Instructions for the task:
In the entries below, find the lines that contain the word "gameplay" and copy them.

═══ Records for the task

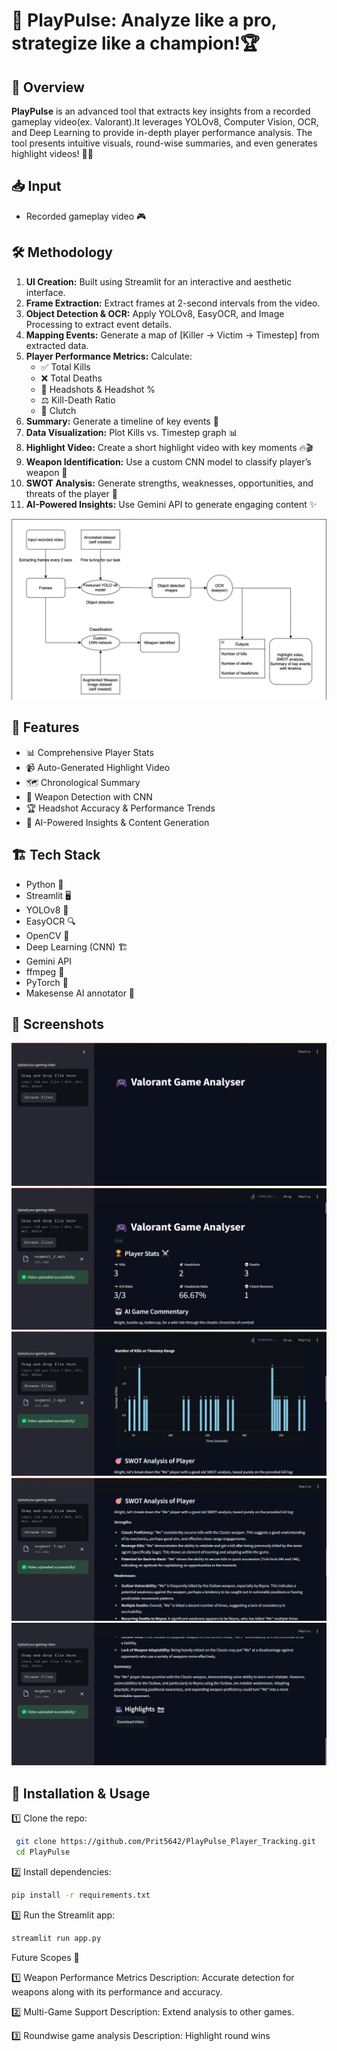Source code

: 
# 🎯 PlayPulse: Analyze like a pro, strategize like a champion!🏆

## 🚀 Overview
**PlayPulse** is an advanced tool that extracts key insights from a recorded gameplay video(ex. Valorant).It leverages YOLOv8, Computer Vision, OCR, and Deep Learning to provide in-depth player performance analysis. The tool presents intuitive visuals, round-wise summaries, and even generates highlight videos! 🎥🔥

## 📥 Input
- Recorded gameplay video 🎮

## 🛠️ Methodology
1. **UI Creation:** Built using Streamlit for an interactive and aesthetic interface.
2. **Frame Extraction:** Extract frames at 2-second intervals from the video.
3. **Object Detection & OCR:** Apply YOLOv8, EasyOCR, and Image Processing to extract event details.
4. **Mapping Events:** Generate a map of [Killer -> Victim -> Timestep] from extracted data.
5. **Player Performance Metrics:** Calculate:
   - ✅ Total Kills
   - ❌ Total Deaths
   - 🎯 Headshots & Headshot %
   - ⚖ Kill-Death Ratio
   - 🎯 Clutch
6. **Summary:** Generate a timeline of key events 📜
7. **Data Visualization:** Plot Kills vs. Timestep graph 📊
8. **Highlight Video:** Create a short highlight video with key moments 🔥🎬
9. **Weapon Identification:** Use a custom CNN model to classify player’s weapon 🔫
10. **SWOT Analysis:** Generate strengths, weaknesses, opportunities, and threats of the player 📌
11. **AI-Powered Insights:** Use Gemini API to generate engaging content ✨

![Summary Chart](image/MINed.jfif)
## 🎨 Features
- 📊 Comprehensive Player Stats
- 📹 Auto-Generated Highlight Video
- 🗺 Chronological Summary
- 🔫 Weapon Detection with CNN
- 🏆 Headshot Accuracy & Performance Trends
- 🤖 AI-Powered Insights & Content Generation

## 🏗️ Tech Stack
- Python 🐍
- Streamlit 🖥️
- YOLOv8 🧠
- EasyOCR 🔍
- OpenCV 👀
- Deep Learning (CNN) 🏗️
- Gemini API
- ffmpeg 📸
- PyTorch 👀
- Makesense AI annotator 📸

## 📸 Screenshots
![Home Page](image/1.jfif)
![Player stats](image/2.jfif)
![Graph](image/3.jfif)
![SWOT](image/4.jfif)
![Highlight](image/5.jfif)
## 🔧 Installation & Usage
1️⃣ Clone the repo:
```bash
 git clone https://github.com/Prit5642/PlayPulse_Player_Tracking.git
 cd PlayPulse
```

2️⃣ Install dependencies:
```bash
pip install -r requirements.txt
```

3️⃣ Run the Streamlit app:
```bash
streamlit run app.py
```
Future Scopes 🚀

1️⃣ Weapon Performance Metrics
Description: Accurate detection for weapons along with its performance and accuracy.

2️⃣ Multi-Game Support
Description: Extend analysis to other games.

3️⃣ Roundwise game analysis
Description: Highlight round wins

══════

Written response:
**PlayPulse** is an advanced tool that extracts key insights from a recorded gameplay video(ex. Valorant).It leverages YOLOv8, Computer Vision, OCR, and Deep Learning to provide in-depth player performance analysis. The tool presents intuitive visuals, round-wise summaries, and even generates highlight videos! 🎥🔥
- Recorded gameplay video 🎮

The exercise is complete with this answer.